# Extracted data entries
◆ ◆ ◆

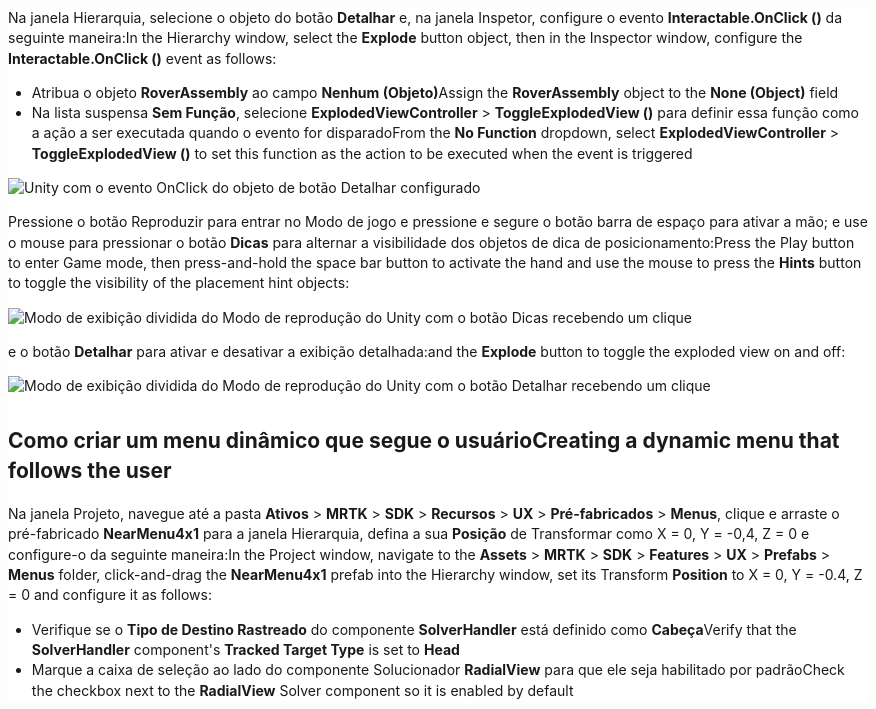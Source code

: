 <span data-ttu-id="d0be1-139">Na janela Hierarquia, selecione o objeto do botão **Detalhar** e, na janela Inspetor, configure o evento **Interactable.OnClick ()** da seguinte maneira:</span><span class="sxs-lookup"><span data-stu-id="d0be1-139">In the Hierarchy window, select the **Explode** button object, then in the Inspector window, configure the **Interactable.OnClick ()** event as follows:</span></span>

* <span data-ttu-id="d0be1-140">Atribua o objeto **RoverAssembly** ao campo **Nenhum (Objeto)**</span><span class="sxs-lookup"><span data-stu-id="d0be1-140">Assign the **RoverAssembly** object to the **None (Object)** field</span></span>
* <span data-ttu-id="d0be1-141">Na lista suspensa **Sem Função**, selecione **ExplodedViewController** > **ToggleExplodedView ()** para definir essa função como a ação a ser executada quando o evento for disparado</span><span class="sxs-lookup"><span data-stu-id="d0be1-141">From the **No Function** dropdown, select **ExplodedViewController** > **ToggleExplodedView ()** to set this function as the action to be executed when the event is triggered</span></span>

![Unity com o evento OnClick do objeto de botão Detalhar configurado](images/mr-learning-base/base-06-section1-step1-6.png)

<span data-ttu-id="d0be1-143">Pressione o botão Reproduzir para entrar no Modo de jogo e pressione e segure o botão barra de espaço para ativar a mão; e use o mouse para pressionar o botão **Dicas** para alternar a visibilidade dos objetos de dica de posicionamento:</span><span class="sxs-lookup"><span data-stu-id="d0be1-143">Press the Play button to enter Game mode, then press-and-hold the space bar button to activate the hand and use the mouse to press the **Hints** button to toggle the visibility of the placement hint objects:</span></span>

![Modo de exibição dividida do Modo de reprodução do Unity com o botão Dicas recebendo um clique](images/mr-learning-base/base-06-section1-step1-7.png)

<span data-ttu-id="d0be1-145">e o botão **Detalhar** para ativar e desativar a exibição detalhada:</span><span class="sxs-lookup"><span data-stu-id="d0be1-145">and the **Explode** button to toggle the exploded view on and off:</span></span>

![Modo de exibição dividida do Modo de reprodução do Unity com o botão Detalhar recebendo um clique](images/mr-learning-base/base-06-section1-step1-8.png)

## <a name="creating-a-dynamic-menu-that-follows-the-user"></a><span data-ttu-id="d0be1-147">Como criar um menu dinâmico que segue o usuário</span><span class="sxs-lookup"><span data-stu-id="d0be1-147">Creating a dynamic menu that follows the user</span></span>

<span data-ttu-id="d0be1-148">Na janela Projeto, navegue até a pasta **Ativos** > **MRTK** > **SDK** > **Recursos** > **UX** > **Pré-fabricados** > **Menus**, clique e arraste o pré-fabricado **NearMenu4x1** para a janela Hierarquia, defina a sua **Posição** de Transformar como X = 0, Y = -0,4, Z = 0 e configure-o da seguinte maneira:</span><span class="sxs-lookup"><span data-stu-id="d0be1-148">In the Project window, navigate to the **Assets** > **MRTK** > **SDK** > **Features** > **UX** > **Prefabs** > **Menus** folder, click-and-drag the **NearMenu4x1** prefab into the Hierarchy window, set its Transform **Position** to X = 0, Y = -0.4, Z = 0 and configure it as follows:</span></span>

* <span data-ttu-id="d0be1-149">Verifique se o **Tipo de Destino Rastreado** do componente **SolverHandler** está definido como **Cabeça**</span><span class="sxs-lookup"><span data-stu-id="d0be1-149">Verify that the **SolverHandler** component's **Tracked Target Type** is set to **Head**</span></span>
* <span data-ttu-id="d0be1-150">Marque a caixa de seleção ao lado do componente Solucionador **RadialView** para que ele seja habilitado por padrão</span><span class="sxs-lookup"><span data-stu-id="d0be1-150">Check the checkbox next to the **RadialView** Solver component so it is enabled by default</span></span>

◆ ◆ ◆

# ASSIGNMENT
Show every line of the data that includes the string "recebendo".

# OUTPUT FOR THIS TASK
![Modo de exibição dividida do Modo de reprodução do Unity com o botão Dicas recebendo um clique](images/mr-learning-base/base-06-section1-step1-7.png)
![Modo de exibição dividida do Modo de reprodução do Unity com o botão Detalhar recebendo um clique](images/mr-learning-base/base-06-section1-step1-8.png)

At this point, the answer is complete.